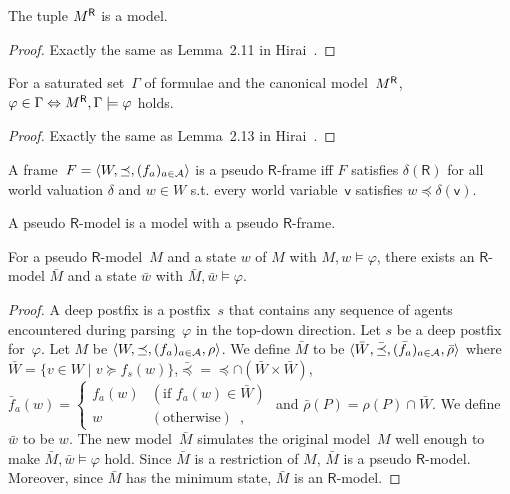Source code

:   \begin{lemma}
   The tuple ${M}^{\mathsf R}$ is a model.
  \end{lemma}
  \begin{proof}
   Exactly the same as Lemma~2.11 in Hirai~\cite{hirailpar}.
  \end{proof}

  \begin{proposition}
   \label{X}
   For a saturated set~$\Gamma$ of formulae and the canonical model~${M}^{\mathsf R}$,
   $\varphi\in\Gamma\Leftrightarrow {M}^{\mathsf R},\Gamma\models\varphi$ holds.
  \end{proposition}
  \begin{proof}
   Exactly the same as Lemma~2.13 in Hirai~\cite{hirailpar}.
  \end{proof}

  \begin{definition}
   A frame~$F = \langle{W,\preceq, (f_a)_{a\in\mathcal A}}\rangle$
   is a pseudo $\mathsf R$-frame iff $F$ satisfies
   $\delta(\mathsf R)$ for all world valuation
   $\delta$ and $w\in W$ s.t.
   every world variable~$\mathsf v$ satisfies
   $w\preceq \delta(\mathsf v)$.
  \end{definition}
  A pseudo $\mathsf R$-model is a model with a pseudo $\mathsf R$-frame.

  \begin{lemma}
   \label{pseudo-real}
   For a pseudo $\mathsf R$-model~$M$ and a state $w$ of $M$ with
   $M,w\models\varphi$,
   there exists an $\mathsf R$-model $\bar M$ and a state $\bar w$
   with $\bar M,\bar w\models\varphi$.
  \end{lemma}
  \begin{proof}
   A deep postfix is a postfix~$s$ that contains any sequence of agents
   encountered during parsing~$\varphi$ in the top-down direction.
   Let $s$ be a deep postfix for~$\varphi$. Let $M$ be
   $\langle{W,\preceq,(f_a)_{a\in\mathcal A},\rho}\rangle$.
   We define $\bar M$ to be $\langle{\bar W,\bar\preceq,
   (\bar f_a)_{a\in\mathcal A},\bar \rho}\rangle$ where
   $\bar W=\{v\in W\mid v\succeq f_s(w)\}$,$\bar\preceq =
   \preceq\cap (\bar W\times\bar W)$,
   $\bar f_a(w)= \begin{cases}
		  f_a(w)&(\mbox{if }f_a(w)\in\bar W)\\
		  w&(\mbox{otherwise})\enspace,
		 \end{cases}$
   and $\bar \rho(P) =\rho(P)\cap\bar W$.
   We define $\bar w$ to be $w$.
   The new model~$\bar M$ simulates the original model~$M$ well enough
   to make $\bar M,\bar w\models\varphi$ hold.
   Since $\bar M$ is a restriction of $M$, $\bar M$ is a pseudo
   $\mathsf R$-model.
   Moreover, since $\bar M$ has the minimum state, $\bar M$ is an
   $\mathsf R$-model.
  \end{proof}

════════

All entries need to be duplicated exactly, apart from the images.

Source code

:   \begin{lemma}
   The tuple ${M}^{\mathsf R}$ is a model.
  \end{lemma}
  \begin{proof}
   Exactly the same as Lemma~2.11 in Hirai~\cite{hirailpar}.
  \end{proof}

  \begin{proposition}
   \label{X}
   For a saturated set~$\Gamma$ of formulae and the canonical model~${M}^{\mathsf R}$,
   $\varphi\in\Gamma\Leftrightarrow {M}^{\mathsf R},\Gamma\models\varphi$ holds.
  \end{proposition}
  \begin{proof}
   Exactly the same as Lemma~2.13 in Hirai~\cite{hirailpar}.
  \end{proof}

  \begin{definition}
   A frame~$F = \langle{W,\preceq, (f_a)_{a\in\mathcal A}}\rangle$
   is a pseudo $\mathsf R$-frame iff $F$ satisfies
   $\delta(\mathsf R)$ for all world valuation
   $\delta$ and $w\in W$ s.t.
   every world variable~$\mathsf v$ satisfies
   $w\preceq \delta(\mathsf v)$.
  \end{definition}
  A pseudo $\mathsf R$-model is a model with a pseudo $\mathsf R$-frame.

  \begin{lemma}
   \label{pseudo-real}
   For a pseudo $\mathsf R$-model~$M$ and a state $w$ of $M$ with
   $M,w\models\varphi$,
   there exists an $\mathsf R$-model $\bar M$ and a state $\bar w$
   with $\bar M,\bar w\models\varphi$.
  \end{lemma}
  \begin{proof}
   A deep postfix is a postfix~$s$ that contains any sequence of agents
   encountered during parsing~$\varphi$ in the top-down direction.
   Let $s$ be a deep postfix for~$\varphi$. Let $M$ be
   $\langle{W,\preceq,(f_a)_{a\in\mathcal A},\rho}\rangle$.
   We define $\bar M$ to be $\langle{\bar W,\bar\preceq,
   (\bar f_a)_{a\in\mathcal A},\bar \rho}\rangle$ where
   $\bar W=\{v\in W\mid v\succeq f_s(w)\}$,$\bar\preceq =
   \preceq\cap (\bar W\times\bar W)$,
   $\bar f_a(w)= \begin{cases}
		  f_a(w)&(\mbox{if }f_a(w)\in\bar W)\\
		  w&(\mbox{otherwise})\enspace,
		 \end{cases}$
   and $\bar \rho(P) =\rho(P)\cap\bar W$.
   We define $\bar w$ to be $w$.
   The new model~$\bar M$ simulates the original model~$M$ well enough
   to make $\bar M,\bar w\models\varphi$ hold.
   Since $\bar M$ is a restriction of $M$, $\bar M$ is a pseudo
   $\mathsf R$-model.
   Moreover, since $\bar M$ has the minimum state, $\bar M$ is an
   $\mathsf R$-model.
  \end{proof}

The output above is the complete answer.